わたしは夜がこわくて好き。夜は暗くて静かで空気が一定で、まるで 上手な嘘みたい。あとは鍵のかかった箱の中のよう。昼間は、浜辺のように波が寄せては返し寄せては返し、太陽のひとつでテンション(テンションって言葉 変だね)まで変わってしまうこともある歪な存在だけれど、楽しい日にも心地の悪い日々にも何も出来なかった日にも、暗い夜は平等にやってきて静寂を振りまく。弧を描いて。聖水だ。美しいなあと思う。

わたしはその夜をいつも6畳のベッドルームで過ごしている。部屋には悪い気が溜まる と、精神論とか化学とかスピリチュアルとかさまざまな面で呟かれているけれどそんなのぜんぜんきこえないしーらない。
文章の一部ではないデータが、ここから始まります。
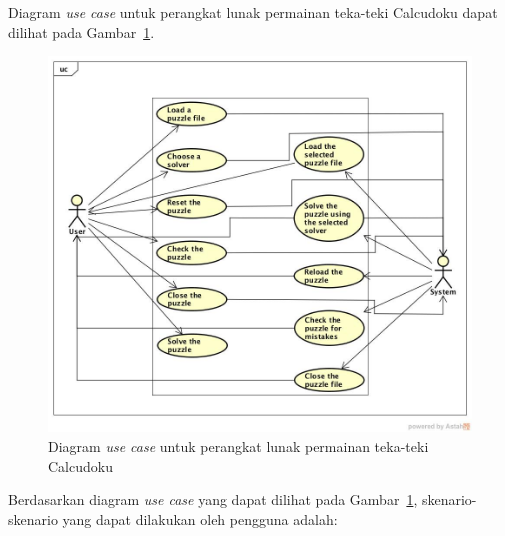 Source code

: Diagram \textit{use case} untuk perangkat lunak permainan teka-teki Calcudoku dapat dilihat pada Gambar~\ref{fig:analisisusecase}.

\begin{figure}
\centering
\captionsetup{justification=centering}
\includegraphics[scale=0.4]{Gambar/Analisis/DiagramUseCase}
\caption[Diagram \textit{use case} untuk perangkat lunak permainan teka-teki Calcudoku]{Diagram \textit{use case} untuk perangkat lunak permainan teka-teki Calcudoku}
\label{fig:analisisusecase}
\end{figure}

Berdasarkan diagram \textit{use case} yang dapat dilihat pada Gambar~\ref{fig:analisisusecase}, skenario-skenario yang dapat dilakukan oleh pengguna adalah:

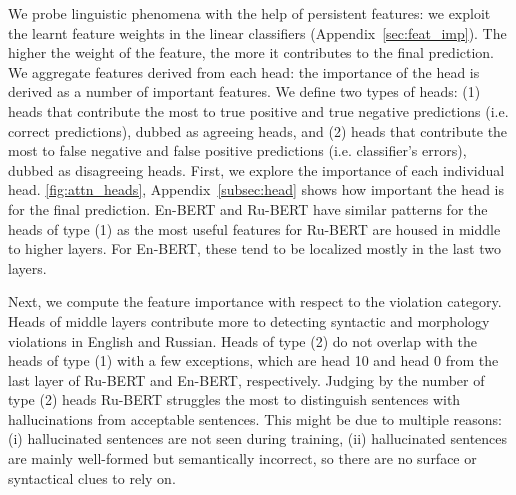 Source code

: \documentclass[11pt]{article}
\begin{document}
We probe linguistic phenomena with the help of persistent features: we exploit the learnt feature weights in the linear classifiers (Appendix~\ref{sec:feat_imp}). The higher the weight of the feature, the more it contributes to the final prediction. We aggregate features derived from each head: the importance of the head is derived as a number of important features.
We define two types of heads: (1) heads that  contribute the most to true positive and true negative predictions (i.e. correct predictions), dubbed as agreeing heads, and (2)  heads that contribute the most to false negative and false positive predictions (i.e. classifier's errors), dubbed as disagreeing heads. 
First, we explore the importance of each individual head. \autoref{fig:attn_heads}, Appendix~\ref{subsec:head} shows how important the head is for the final prediction. 
En-BERT and Ru-BERT have similar patterns for the heads of type (1) as the most useful features for Ru-BERT are housed in middle to higher layers. 
For En-BERT, these tend to be localized mostly in the last two layers. 



Next, we compute the feature importance with respect to the violation category.  
Heads of middle layers contribute more to detecting syntactic and morphology violations in English and Russian.
Heads of type (2) do not overlap with the heads of type (1) with a few exceptions, which are head 10 and head 0 from the last layer of Ru-BERT and En-BERT, respectively.
Judging by the number of type (2) heads Ru-BERT struggles the most to distinguish sentences with hallucinations from acceptable sentences. This might be due to multiple reasons: (i) hallucinated sentences are not seen during training, (ii) hallucinated sentences are mainly well-formed but semantically incorrect, so there are no surface or syntactical clues to rely on. 
\end{document}
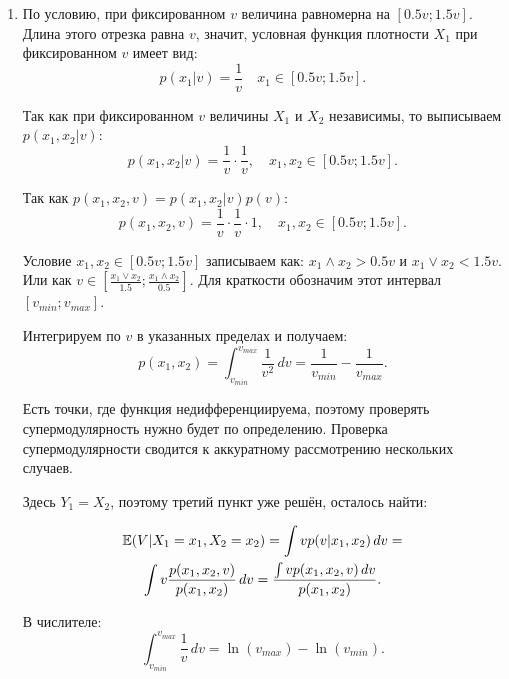 \begin{enumerate}


\item  По условию, при фиксированном $ v $ величина равномерна на $ [0.5v;1.5v] $. Длина этого отрезка равна $ v $, значит, условная функция плотности $ X_{1} $ при фиксированном $ v $ имеет вид: 
\begin{equation}
p(x_{1}|v)=\frac{1}{v}\quad x_{1}\in [0.5v;1.5v].
\end{equation}


Так как при фиксированном $ v $ величины $X_{1}  $ и $ X_{2} $ независимы, то выписываем $ p(x_{1},x_{2}|v) $:
\begin{equation}
p(x_{1},x_{2}|v)=\frac{1}{v}\cdot \frac{1}{v}, \quad x_{1},x_{2}\in [0.5v;1.5v].
\end{equation}

Так как $ p(x_{1},x_{2},v)=p(x_{1},x_{2}|v)p(v) $:
\begin{equation}
p(x_{1},x_{2},v)=\frac{1}{v}\cdot \frac{1}{v}\cdot 1, \quad x_{1},x_{2}\in [0.5v;1.5v].
\end{equation}

Условие $ x_{1},x_{2}\in [0.5v;1.5v] $ записываем как: $ x_{1}\wedge x_{2} > 0.5v $ и $ x_{1}\vee x_{2} <1.5v $. Или как $ v\in [\frac{x_{1}\vee x_{2}}{1.5};\frac{x_{1}\wedge x_{2}}{0.5}] $. Для краткости обозначим этот интервал $[v_{min};v_{max}]$.

Интегрируем по $ v $ в указанных пределах и получаем:
\begin{equation}
p(x_{1},x_{2})=\int_{v_{min}}^{v_{max}}\frac{1}{v^{2}} \, dv=
\frac{1}{v_{min}}-\frac{1}{v_{max}}.
\end{equation}

Есть точки, где функция недифференциируема, поэтому проверять супермодулярность нужно будет по определению. Проверка супермодулярности сводится к аккуратному рассмотрению нескольких случаев.

Здесь $ Y_{1}=X_{2} $, поэтому третий пункт уже решён, осталось найти:

\begin{multline}
\operatorname{\mathbb{E}}(V|X_{1}=x_{1}, X_{2}=x_{2})=\int v p(v|x_{1},x_{2}) \, dv=\\
\int v \frac{p(x_{1},x_{2},v)}{p(x_{1},x_{2})} \, dv=
\frac{\int v p(x_{1},x_{2},v) \, dv }{p(x_{1},x_{2})}.
\end{multline}

В числителе:
\begin{equation}
\int_{v_{min}}^{v_{max}}\frac{1}{v} \, dv=\ln(v_{max})-\ln(v_{min}).
\end{equation}


\end{enumerate}
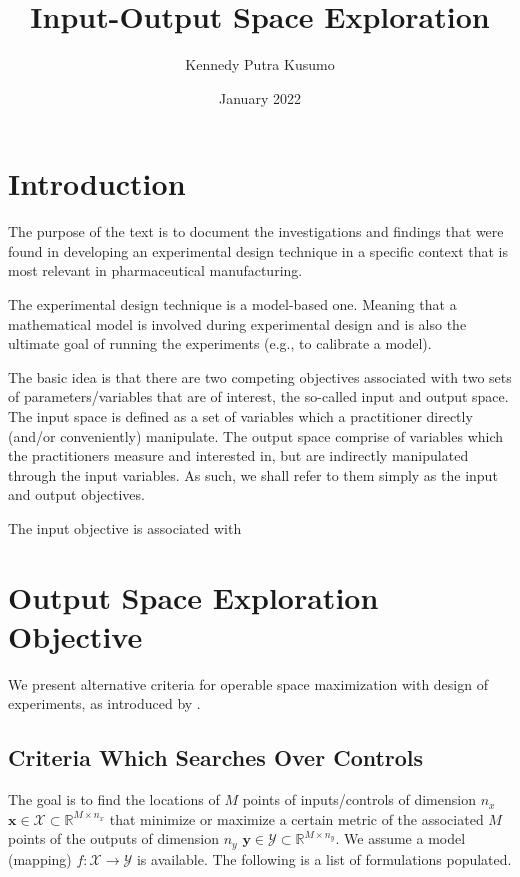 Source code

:\documentclass{article}
\title{Input-Output Space Exploration}
\author{Kennedy Putra Kusumo}
\date{January 2022}
\begin{document}
	\maketitle
	
	\section{Introduction}
	The purpose of the text is to document the investigations and findings that were found in developing an experimental design technique in a specific context that is most relevant in pharmaceutical manufacturing.
	
	The experimental design technique is a model-based one. Meaning that a mathematical model is involved during experimental design and is also the ultimate goal of running the experiments (e.g., to calibrate a model).
	
	The basic idea is that there are two competing objectives associated with two sets of parameters/variables that are of interest, the so-called input and output space. The input space is defined as a set of variables which a practitioner directly (and/or conveniently) manipulate. The output space comprise of variables which the practitioners measure and interested in, but are indirectly manipulated through the input variables. As such, we shall refer to them simply as the input and output objectives.
	
	The input objective is associated with 
	
	\section{Output Space Exploration Objective}
	We present alternative criteria for operable space maximization with design of experiments, as introduced by \citet{Chen2018}.
	
	\subsection{Criteria Which Searches Over Controls}
	The goal is to find the locations of $M$ points of inputs/controls of dimension $n_x$ $\mathbf{x} \in \mathcal{X} \subset \mathbb{R}^{M \times n_x}$ that minimize or maximize a certain metric of the associated $M$ points of the outputs of dimension $n_y$ $\mathbf{y} \in \mathcal{Y} \subset \mathbb{R}^{M \times n_y}$. We assume a model (mapping) $f:\mathcal{X} \rightarrow \mathcal{Y}$ is available. The following is a list of formulations populated.
	
\end{document}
夜と宇宙が同じ暗さを共有しているということは夜って宇宙なのかな、なんて半分くだらない真実を一晩中考えている。反芻。頭の隅に置いて 別のことも考える。
上手な嘘みたいな夜は 地球じゃなくて宇宙だからほんとに嘘なのかも、なんで考えるとゾッとしない?大人が夜にお酒を飲む理由、子供が夜に外を徘徊してはいけない理由、夜に眠る理由、ワンナイトラブの理由、24時間が夜に終わりリセットされてしまう理由。それは全てが嘘だから、にたどり着く。地上波テレビの放送休止の辻褄合わせみたいね。アレも嘘だもんね。辻褄合わせの番組表が真っ暗なのもなんだか繋がってこわい。嘘嘘嘘宇宙ね。でも、嘘のせいにして なかった事にするのはダサいから、せめて僕達くらいは本当でいようよ。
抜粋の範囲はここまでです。